◆ PROMPT
If a record contains a picture, skip the picture and transcribe the rest exactly.

◆ MATERIAL TO PROCESS
[Start of section]

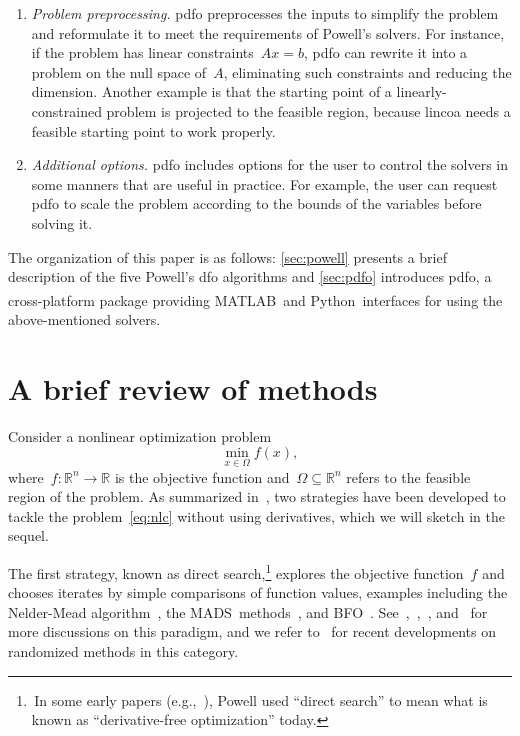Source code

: \documentclass[11pt,draft]{article}
\numberwithin{equation}{section}
\def\R{\ensuremath{\mathbb{R}}}
\def\obj{\ensuremath{f}}
\def\srchsp{\ensuremath{\Omega}}
\def\bfo{\mbox{BFO}}
\def\mads{\mbox{MADS}}
\def\matlab{\mbox{MATLAB\textsuperscript{\textregistered}}}
\def\python{\mbox{Python}}
\begin{document}
\begin{enumerate}
    \item \emph{Problem preprocessing.}
    \gls{pdfo} preprocesses the inputs to simplify the problem and reformulate it to meet the requirements of Powell's solvers.
    For instance, if the problem has linear constraints~$A x = b$, \gls{pdfo} can rewrite it into a problem on the null space of~$A$, eliminating such constraints and reducing the dimension.
    Another example is that the starting point of a linearly-constrained problem is projected to the feasible region, because \gls{lincoa} needs a feasible starting point to work properly.

    \item \emph{Additional options.}
    \gls{pdfo} includes options for the user to control the solvers in some manners that are useful in practice.
    For example, the user can request \gls{pdfo} to scale the problem according to the bounds of the variables before solving it.

\end{enumerate}

The organization of this paper is as follows: \cref{sec:powell} presents a brief description of the five Powell's \gls{dfo} algorithms and \cref{sec:pdfo} introduces \gls{pdfo}, a cross-platform package providing \matlab\ and \python\ interfaces for using the above-mentioned solvers.

\section{A brief review of  methods}

Consider a nonlinear optimization problem
\begin{equation}
    \label{eq:nlc}
    \min_{x \in \srchsp} \obj(x),
\end{equation}
where~$\obj \colon \R^n \to \R$ is the objective function and~$\srchsp \subseteq \R^n$ refers to the feasible region of the problem.
As summarized in~\cite{Conn_Scheinberg_Vicente_2009b}, two strategies have been developed to tackle the problem~\eqref{eq:nlc} without using derivatives, which we will sketch in the sequel.

The first strategy, known as direct search,\footnote{\,In some early papers
(e.g.,~\cite{Powell_1994,Powell_1998}), Powell used \enquote{direct search} to mean what is known as
\enquote{derivative-free optimization} today.} explores the objective function~$\obj$ and chooses iterates by simple comparisons of function values, examples including the Nelder-Mead algorithm~\cite{Nelder_Mead_1965}, the \mads\ methods~\cite{Audet_Dennis_2006,Abramson_Audet_2006,Digabel_2011}, and \bfo~\cite{Porcelli_Toint_2017,Porcelli_Toint_2020,Porcelli_Toint_2021}.
See~\cite{Kolda_Lewis_Torczon_2003},~\cite[Chapters~7 and~8]{Conn_Scheinberg_Vicente_2009b},~\cite[Part~3]{Audet_Hare_2017}, and~\cite[Section~2.1]{Larson_Menickelly_Wild_2019} for more discussions on this paradigm, and we refer to~\cite{Gratton_Etal_2015,Gratton_Etal_2019} for recent developments on randomized methods in this category.
\end{document}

[End of section]

◆ EXERCISE RESULT
Source code

: \documentclass[11pt,draft]{article}
\numberwithin{equation}{section}
\def\R{\ensuremath{\mathbb{R}}}
\def\obj{\ensuremath{f}}
\def\srchsp{\ensuremath{\Omega}}
\def\bfo{\mbox{BFO}}
\def\mads{\mbox{MADS}}
\def\matlab{\mbox{MATLAB\textsuperscript{\textregistered}}}
\def\python{\mbox{Python}}
\begin{document}
\begin{enumerate}
    \item \emph{Problem preprocessing.}
    \gls{pdfo} preprocesses the inputs to simplify the problem and reformulate it to meet the requirements of Powell's solvers.
    For instance, if the problem has linear constraints~$A x = b$, \gls{pdfo} can rewrite it into a problem on the null space of~$A$, eliminating such constraints and reducing the dimension.
    Another example is that the starting point of a linearly-constrained problem is projected to the feasible region, because \gls{lincoa} needs a feasible starting point to work properly.

    \item \emph{Additional options.}
    \gls{pdfo} includes options for the user to control the solvers in some manners that are useful in practice.
    For example, the user can request \gls{pdfo} to scale the problem according to the bounds of the variables before solving it.

\end{enumerate}

The organization of this paper is as follows: \cref{sec:powell} presents a brief description of the five Powell's \gls{dfo} algorithms and \cref{sec:pdfo} introduces \gls{pdfo}, a cross-platform package providing \matlab\ and \python\ interfaces for using the above-mentioned solvers.

\section{A brief review of  methods}

Consider a nonlinear optimization problem
\begin{equation}
    \label{eq:nlc}
    \min_{x \in \srchsp} \obj(x),
\end{equation}
where~$\obj \colon \R^n \to \R$ is the objective function and~$\srchsp \subseteq \R^n$ refers to the feasible region of the problem.
As summarized in~\cite{Conn_Scheinberg_Vicente_2009b}, two strategies have been developed to tackle the problem~\eqref{eq:nlc} without using derivatives, which we will sketch in the sequel.

The first strategy, known as direct search,\footnote{\,In some early papers
(e.g.,~\cite{Powell_1994,Powell_1998}), Powell used \enquote{direct search} to mean what is known as
\enquote{derivative-free optimization} today.} explores the objective function~$\obj$ and chooses iterates by simple comparisons of function values, examples including the Nelder-Mead algorithm~\cite{Nelder_Mead_1965}, the \mads\ methods~\cite{Audet_Dennis_2006,Abramson_Audet_2006,Digabel_2011}, and \bfo~\cite{Porcelli_Toint_2017,Porcelli_Toint_2020,Porcelli_Toint_2021}.
See~\cite{Kolda_Lewis_Torczon_2003},~\cite[Chapters~7 and~8]{Conn_Scheinberg_Vicente_2009b},~\cite[Part~3]{Audet_Hare_2017}, and~\cite[Section~2.1]{Larson_Menickelly_Wild_2019} for more discussions on this paradigm, and we refer to~\cite{Gratton_Etal_2015,Gratton_Etal_2019} for recent developments on randomized methods in this category.
\end{document}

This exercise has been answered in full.